6. Overdracht en tegenoverdracht Van iedereen zijn eigen perspectief (zijn eigen bril) is het een kleine stap naar de termen ‘overdracht’ en ‘tegenoverdracht’, omdat dat factoren zijn die het perspectief kunnen beïnvloeden. We komen de termen vooral tegen in hulpverleningssituaties, maar ik denk dat ze ook van belang zijn bij jouw werk met de beweeggroepen. Wat is overdracht? Stel dat mevrouw A. naar een hulpverlener toe stapt. Deze hulpverlener doet haar erg denken aan haar vader.
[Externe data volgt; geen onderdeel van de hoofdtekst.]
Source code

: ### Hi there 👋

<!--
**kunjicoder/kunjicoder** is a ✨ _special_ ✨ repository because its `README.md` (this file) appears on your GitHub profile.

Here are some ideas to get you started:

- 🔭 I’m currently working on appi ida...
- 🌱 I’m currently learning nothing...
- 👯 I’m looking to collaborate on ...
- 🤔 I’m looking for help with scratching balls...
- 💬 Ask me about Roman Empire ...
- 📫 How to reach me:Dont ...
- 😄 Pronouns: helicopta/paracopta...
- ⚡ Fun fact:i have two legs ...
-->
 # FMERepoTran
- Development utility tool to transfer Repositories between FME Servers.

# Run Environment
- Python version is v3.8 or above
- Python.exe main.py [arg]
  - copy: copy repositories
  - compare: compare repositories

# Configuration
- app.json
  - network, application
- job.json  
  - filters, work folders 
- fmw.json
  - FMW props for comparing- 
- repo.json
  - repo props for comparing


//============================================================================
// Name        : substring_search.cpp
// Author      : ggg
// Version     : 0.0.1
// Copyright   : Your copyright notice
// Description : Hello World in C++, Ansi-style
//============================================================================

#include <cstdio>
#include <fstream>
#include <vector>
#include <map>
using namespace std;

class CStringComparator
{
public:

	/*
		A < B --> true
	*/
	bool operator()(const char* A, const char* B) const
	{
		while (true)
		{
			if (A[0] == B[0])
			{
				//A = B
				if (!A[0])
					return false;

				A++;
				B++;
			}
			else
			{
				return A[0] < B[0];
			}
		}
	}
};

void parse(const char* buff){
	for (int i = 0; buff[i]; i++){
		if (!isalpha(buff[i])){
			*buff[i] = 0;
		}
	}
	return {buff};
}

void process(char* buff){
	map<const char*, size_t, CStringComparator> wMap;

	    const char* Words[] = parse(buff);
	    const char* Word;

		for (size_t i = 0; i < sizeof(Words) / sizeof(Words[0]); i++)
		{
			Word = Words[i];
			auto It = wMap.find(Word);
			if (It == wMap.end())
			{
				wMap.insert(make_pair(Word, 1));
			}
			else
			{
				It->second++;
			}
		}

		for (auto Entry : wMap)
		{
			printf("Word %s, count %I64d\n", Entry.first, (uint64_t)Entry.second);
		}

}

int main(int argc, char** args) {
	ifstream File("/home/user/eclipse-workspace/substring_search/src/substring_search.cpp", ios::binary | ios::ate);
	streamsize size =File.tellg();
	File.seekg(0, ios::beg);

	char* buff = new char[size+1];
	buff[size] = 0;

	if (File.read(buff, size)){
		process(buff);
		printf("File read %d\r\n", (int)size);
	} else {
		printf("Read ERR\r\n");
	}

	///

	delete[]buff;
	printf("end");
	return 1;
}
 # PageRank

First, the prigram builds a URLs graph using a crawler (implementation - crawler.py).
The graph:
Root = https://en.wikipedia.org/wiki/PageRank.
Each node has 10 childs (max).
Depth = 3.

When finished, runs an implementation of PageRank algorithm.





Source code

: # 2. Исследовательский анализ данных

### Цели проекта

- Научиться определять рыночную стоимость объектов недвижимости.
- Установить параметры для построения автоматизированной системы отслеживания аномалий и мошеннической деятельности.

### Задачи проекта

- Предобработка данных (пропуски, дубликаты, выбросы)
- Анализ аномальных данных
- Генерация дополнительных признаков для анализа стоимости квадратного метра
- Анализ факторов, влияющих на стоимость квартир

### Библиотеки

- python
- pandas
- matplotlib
Mevrouw A. heeft zich altijd heel afhankelijk opgesteld tegenover hem. Het zien van de hulpverlener die zo op haar vader lijkt, kan ervoor zorgen dat ze zich ook in haar relatie met de hulpverlener erg afhankelijk opstelt. Kortom, in geval van overdracht heeft gedrag niets te maken met de huidige situatie en/of de ervaringen met de huidige persoon, maar iets in de situatie prikkelt iemand waardoor deze in bepaald gedrag vervalt.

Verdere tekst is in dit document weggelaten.